▶ _Problem description_
Would you transcribe the records below from the line with "Source code" to the line with "the GMRF formulation", ends included, exactly and with nothing more, leaving the pictures out?

▶ _Entries provided_
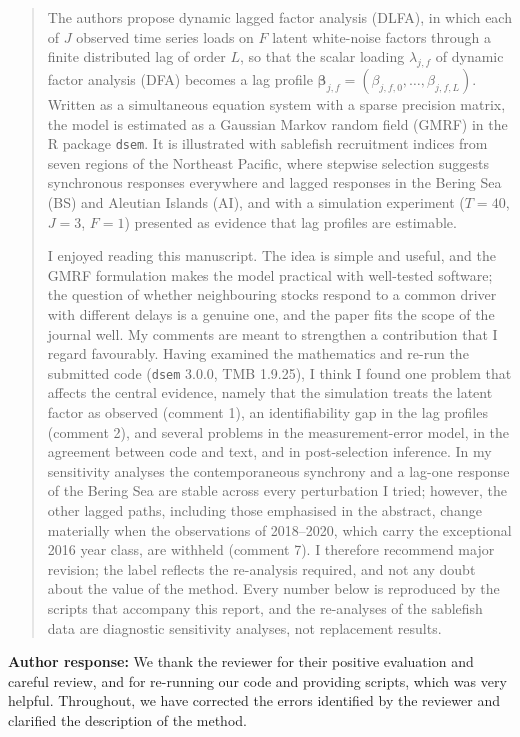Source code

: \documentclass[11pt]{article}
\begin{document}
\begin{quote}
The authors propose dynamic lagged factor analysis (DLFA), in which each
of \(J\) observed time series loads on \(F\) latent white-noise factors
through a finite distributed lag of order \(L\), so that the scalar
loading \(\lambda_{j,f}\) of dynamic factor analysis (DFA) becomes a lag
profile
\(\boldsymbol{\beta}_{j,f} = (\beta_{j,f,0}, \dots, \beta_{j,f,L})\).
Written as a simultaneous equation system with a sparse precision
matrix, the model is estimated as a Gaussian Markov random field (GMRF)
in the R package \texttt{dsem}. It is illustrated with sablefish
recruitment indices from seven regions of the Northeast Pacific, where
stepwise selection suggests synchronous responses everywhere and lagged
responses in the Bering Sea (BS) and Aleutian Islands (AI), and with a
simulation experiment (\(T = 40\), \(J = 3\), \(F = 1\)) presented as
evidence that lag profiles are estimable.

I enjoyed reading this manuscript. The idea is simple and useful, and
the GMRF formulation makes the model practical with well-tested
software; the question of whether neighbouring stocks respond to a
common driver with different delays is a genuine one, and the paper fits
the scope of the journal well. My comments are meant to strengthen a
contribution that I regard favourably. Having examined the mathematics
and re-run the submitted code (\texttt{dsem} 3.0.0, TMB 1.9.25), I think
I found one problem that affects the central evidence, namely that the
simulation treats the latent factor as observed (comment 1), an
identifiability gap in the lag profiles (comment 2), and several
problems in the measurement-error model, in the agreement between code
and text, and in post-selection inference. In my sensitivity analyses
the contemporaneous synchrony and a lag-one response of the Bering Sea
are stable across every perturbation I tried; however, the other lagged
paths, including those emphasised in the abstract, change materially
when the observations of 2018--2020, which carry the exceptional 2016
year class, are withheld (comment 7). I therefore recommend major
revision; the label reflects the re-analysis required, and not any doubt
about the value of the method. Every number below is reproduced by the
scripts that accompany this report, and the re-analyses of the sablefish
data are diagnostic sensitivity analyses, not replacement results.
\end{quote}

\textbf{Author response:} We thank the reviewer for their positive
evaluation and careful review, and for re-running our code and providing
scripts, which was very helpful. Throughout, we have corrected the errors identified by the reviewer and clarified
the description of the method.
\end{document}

...

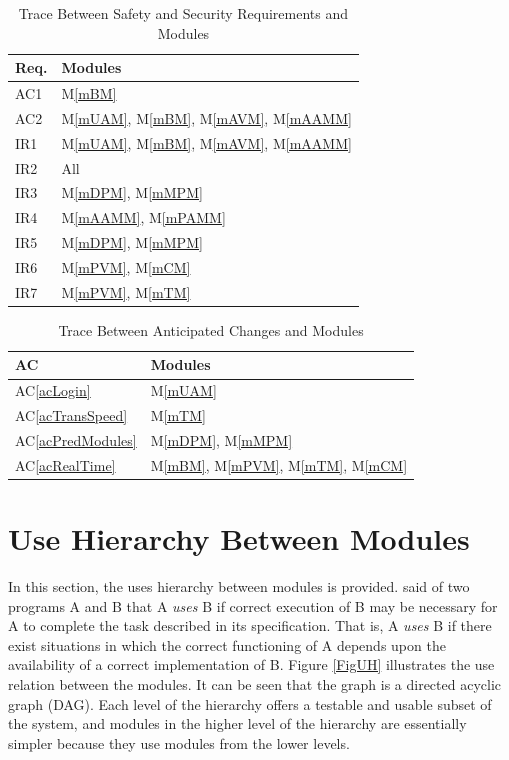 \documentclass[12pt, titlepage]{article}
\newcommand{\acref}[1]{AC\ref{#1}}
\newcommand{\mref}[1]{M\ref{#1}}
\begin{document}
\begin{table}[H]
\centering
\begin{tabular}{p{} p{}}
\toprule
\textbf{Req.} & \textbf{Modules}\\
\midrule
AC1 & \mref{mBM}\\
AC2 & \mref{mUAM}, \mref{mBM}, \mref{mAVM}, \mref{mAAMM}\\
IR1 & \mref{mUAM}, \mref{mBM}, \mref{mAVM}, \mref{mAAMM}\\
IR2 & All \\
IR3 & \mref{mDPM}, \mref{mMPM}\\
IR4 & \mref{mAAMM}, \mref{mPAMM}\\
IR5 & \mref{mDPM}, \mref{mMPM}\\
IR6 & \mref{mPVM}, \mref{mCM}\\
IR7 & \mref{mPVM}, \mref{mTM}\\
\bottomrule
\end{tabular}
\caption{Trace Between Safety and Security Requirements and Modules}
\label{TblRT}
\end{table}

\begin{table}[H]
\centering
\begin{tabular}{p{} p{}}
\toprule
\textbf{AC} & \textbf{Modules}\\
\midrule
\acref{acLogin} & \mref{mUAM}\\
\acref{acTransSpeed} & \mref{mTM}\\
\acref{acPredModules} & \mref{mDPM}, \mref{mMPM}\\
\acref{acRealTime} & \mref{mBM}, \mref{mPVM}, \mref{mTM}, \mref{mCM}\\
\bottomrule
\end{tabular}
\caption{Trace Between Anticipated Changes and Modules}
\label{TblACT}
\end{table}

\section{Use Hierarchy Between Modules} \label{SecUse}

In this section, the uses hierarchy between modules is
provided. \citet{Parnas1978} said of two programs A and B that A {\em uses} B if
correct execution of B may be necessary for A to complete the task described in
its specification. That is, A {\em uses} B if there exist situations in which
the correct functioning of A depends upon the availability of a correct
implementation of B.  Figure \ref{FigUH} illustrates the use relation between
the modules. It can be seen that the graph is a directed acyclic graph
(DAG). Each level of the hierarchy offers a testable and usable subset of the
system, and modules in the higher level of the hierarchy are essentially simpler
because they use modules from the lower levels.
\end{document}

▶ _Expected answer_
Source code

: \documentclass[11pt]{article}
\begin{document}
\begin{quote}
The authors propose dynamic lagged factor analysis (DLFA), in which each
of \(J\) observed time series loads on \(F\) latent white-noise factors
through a finite distributed lag of order \(L\), so that the scalar
loading \(\lambda_{j,f}\) of dynamic factor analysis (DFA) becomes a lag
profile
\(\boldsymbol{\beta}_{j,f} = (\beta_{j,f,0}, \dots, \beta_{j,f,L})\).
Written as a simultaneous equation system with a sparse precision
matrix, the model is estimated as a Gaussian Markov random field (GMRF)
in the R package \texttt{dsem}. It is illustrated with sablefish
recruitment indices from seven regions of the Northeast Pacific, where
stepwise selection suggests synchronous responses everywhere and lagged
responses in the Bering Sea (BS) and Aleutian Islands (AI), and with a
simulation experiment (\(T = 40\), \(J = 3\), \(F = 1\)) presented as
evidence that lag profiles are estimable.

I enjoyed reading this manuscript. The idea is simple and useful, and
the GMRF formulation makes the model practical with well-tested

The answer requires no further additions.